(Pictures paired with source code)
##############################

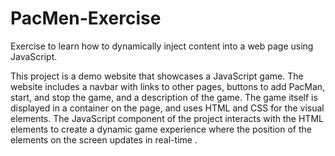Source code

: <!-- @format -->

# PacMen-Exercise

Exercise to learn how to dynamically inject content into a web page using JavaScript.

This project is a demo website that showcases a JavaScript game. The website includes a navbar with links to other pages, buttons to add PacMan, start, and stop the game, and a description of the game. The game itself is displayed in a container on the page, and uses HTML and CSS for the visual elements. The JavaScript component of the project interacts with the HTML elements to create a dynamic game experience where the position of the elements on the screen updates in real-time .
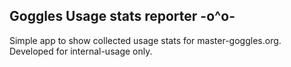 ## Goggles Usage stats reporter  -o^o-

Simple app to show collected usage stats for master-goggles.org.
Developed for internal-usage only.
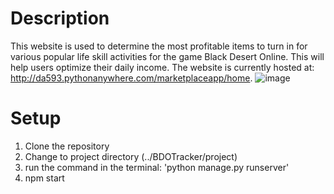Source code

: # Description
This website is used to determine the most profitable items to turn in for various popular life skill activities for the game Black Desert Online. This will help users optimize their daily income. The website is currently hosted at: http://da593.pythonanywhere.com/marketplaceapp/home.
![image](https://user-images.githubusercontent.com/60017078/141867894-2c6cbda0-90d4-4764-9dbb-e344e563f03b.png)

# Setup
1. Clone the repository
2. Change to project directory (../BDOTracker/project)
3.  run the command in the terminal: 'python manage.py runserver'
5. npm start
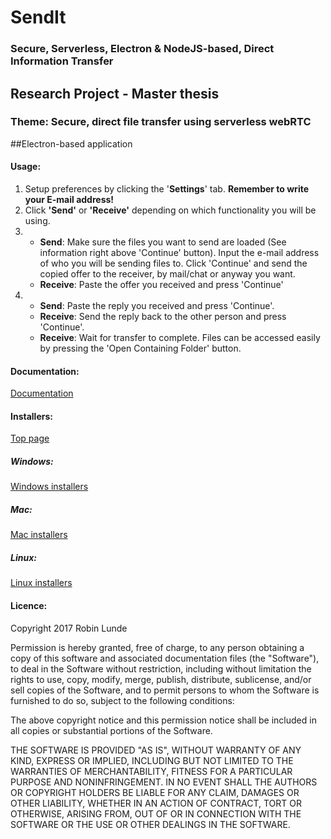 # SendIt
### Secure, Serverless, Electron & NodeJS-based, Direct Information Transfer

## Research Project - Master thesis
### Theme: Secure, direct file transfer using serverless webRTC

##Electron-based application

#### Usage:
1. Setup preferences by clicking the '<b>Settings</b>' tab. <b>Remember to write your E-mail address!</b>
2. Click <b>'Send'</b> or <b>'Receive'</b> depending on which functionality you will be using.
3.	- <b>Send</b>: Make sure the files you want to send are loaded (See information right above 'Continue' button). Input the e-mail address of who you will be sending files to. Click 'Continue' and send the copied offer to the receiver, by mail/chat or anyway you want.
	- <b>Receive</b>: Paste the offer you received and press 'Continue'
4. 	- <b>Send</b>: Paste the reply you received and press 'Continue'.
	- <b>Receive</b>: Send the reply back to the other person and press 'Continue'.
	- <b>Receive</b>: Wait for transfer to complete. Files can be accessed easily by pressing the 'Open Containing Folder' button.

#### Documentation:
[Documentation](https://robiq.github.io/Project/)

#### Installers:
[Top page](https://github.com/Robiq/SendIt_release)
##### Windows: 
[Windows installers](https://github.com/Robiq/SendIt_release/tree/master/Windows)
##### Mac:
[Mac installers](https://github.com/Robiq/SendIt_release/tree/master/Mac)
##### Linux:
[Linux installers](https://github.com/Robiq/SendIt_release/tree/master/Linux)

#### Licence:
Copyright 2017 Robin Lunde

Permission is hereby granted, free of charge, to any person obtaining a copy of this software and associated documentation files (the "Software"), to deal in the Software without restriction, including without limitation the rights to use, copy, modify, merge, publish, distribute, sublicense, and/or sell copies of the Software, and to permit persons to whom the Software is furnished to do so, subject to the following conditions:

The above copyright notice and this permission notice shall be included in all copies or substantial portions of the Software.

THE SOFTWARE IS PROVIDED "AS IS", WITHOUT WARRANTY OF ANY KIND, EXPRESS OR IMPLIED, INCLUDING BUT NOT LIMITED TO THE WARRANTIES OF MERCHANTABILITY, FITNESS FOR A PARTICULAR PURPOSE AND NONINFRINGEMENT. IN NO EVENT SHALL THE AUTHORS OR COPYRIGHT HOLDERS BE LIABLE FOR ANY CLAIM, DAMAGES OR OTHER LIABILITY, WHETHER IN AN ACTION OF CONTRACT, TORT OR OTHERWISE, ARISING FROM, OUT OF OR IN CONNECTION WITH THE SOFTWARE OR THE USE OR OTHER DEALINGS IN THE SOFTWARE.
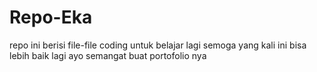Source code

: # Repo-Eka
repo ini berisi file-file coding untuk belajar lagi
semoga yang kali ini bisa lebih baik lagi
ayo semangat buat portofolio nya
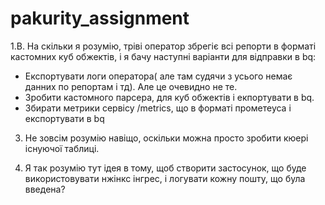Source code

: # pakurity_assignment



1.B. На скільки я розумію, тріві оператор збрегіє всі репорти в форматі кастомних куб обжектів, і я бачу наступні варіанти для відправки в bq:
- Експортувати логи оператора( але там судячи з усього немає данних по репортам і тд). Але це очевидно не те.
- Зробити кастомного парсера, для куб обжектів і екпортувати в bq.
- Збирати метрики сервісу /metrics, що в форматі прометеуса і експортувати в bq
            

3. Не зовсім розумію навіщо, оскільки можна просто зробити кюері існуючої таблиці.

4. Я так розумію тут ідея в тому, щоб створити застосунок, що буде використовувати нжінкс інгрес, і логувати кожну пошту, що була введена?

##############################

> **REQUIRED WORK**: From the data above, output only the lines between the line containing "Permission is hereby" and the line containing "The above copyright", inclusive, exactly as written.

> **SOLUTION BELOW**:
Permission is hereby granted, free of charge, to any person obtaining a copy of this software and associated documentation files (the "Software"), to deal in the Software without restriction, including without limitation the rights to use, copy, modify, merge, publish, distribute, sublicense, and/or sell copies of the Software, and to permit persons to whom the Software is furnished to do so, subject to the following conditions:

The above copyright notice and this permission notice shall be included in all copies or substantial portions of the Software.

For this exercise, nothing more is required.